-- Information shown follows --
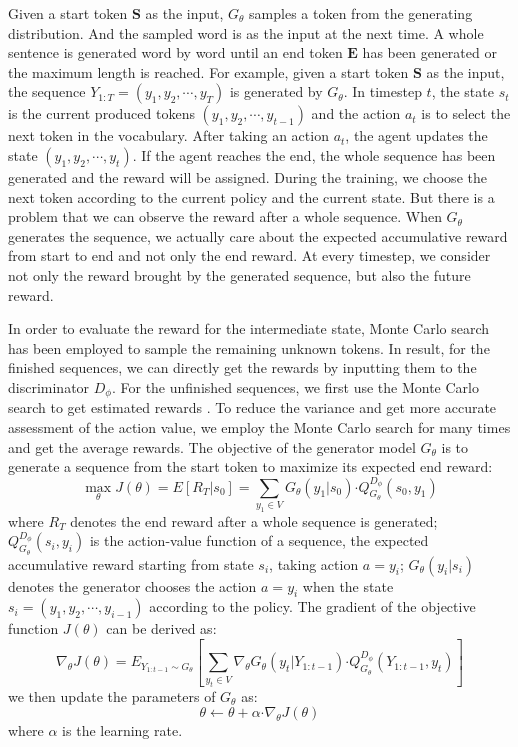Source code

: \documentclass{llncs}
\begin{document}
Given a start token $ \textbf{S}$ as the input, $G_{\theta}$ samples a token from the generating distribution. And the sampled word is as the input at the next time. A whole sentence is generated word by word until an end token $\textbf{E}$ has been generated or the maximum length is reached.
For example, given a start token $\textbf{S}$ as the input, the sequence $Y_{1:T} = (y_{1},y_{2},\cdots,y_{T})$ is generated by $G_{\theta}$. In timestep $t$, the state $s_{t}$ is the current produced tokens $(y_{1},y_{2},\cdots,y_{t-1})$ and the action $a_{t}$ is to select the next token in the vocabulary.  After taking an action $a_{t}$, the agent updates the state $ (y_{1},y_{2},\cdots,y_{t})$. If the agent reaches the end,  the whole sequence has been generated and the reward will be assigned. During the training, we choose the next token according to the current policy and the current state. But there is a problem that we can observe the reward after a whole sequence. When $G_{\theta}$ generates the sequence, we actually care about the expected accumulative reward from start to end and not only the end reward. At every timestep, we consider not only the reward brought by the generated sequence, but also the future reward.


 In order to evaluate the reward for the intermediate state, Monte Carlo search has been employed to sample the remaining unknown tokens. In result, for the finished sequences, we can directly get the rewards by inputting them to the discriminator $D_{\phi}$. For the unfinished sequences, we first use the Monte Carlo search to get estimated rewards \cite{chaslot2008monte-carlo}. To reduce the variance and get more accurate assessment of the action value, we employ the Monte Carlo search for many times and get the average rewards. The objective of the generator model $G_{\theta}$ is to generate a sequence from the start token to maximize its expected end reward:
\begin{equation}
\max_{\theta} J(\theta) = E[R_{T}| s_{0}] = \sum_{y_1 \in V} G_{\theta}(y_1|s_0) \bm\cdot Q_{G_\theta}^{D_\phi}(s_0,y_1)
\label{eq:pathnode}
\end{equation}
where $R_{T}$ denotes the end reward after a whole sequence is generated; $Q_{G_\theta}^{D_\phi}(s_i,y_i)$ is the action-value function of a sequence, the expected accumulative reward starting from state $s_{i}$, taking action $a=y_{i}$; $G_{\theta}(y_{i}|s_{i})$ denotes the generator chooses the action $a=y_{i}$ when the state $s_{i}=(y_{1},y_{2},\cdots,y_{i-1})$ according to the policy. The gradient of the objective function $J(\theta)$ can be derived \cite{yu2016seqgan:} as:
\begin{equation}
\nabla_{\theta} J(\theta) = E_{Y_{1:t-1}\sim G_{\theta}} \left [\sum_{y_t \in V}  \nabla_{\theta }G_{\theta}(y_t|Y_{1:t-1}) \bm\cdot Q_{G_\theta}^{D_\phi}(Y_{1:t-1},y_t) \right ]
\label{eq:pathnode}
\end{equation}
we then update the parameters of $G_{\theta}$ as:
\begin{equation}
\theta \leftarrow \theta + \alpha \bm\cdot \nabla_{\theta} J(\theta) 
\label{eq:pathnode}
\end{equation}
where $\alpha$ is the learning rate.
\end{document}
-- Information shown concluded --
-- Information shown follows --
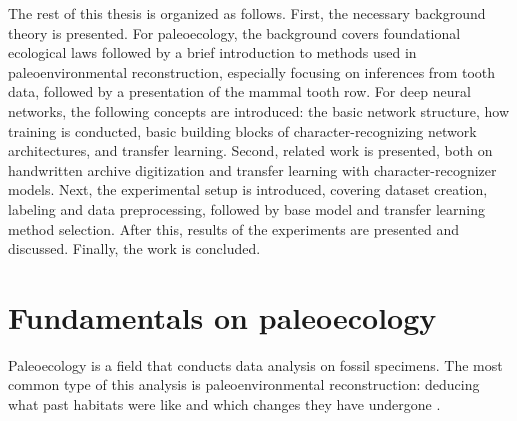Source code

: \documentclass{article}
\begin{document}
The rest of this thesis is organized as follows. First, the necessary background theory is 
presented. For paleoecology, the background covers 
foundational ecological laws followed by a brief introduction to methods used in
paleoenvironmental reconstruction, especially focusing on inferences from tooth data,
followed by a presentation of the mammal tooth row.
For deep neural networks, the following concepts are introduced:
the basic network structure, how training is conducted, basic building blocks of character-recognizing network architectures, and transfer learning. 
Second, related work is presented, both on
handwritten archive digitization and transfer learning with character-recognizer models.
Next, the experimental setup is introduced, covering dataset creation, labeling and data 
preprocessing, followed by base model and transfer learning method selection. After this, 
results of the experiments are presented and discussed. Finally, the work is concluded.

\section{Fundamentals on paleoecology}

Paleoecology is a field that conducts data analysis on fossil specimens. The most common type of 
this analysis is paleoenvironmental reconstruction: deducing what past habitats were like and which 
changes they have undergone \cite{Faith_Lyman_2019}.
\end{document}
-- Information shown concluded --
- [Task to complete] Show every line above in which the word "paleoenvironmental" occurs.

- [Expected answer]
paleoenvironmental reconstruction, especially focusing on inferences from tooth data,
this analysis is paleoenvironmental reconstruction: deducing what past habitats were like and which 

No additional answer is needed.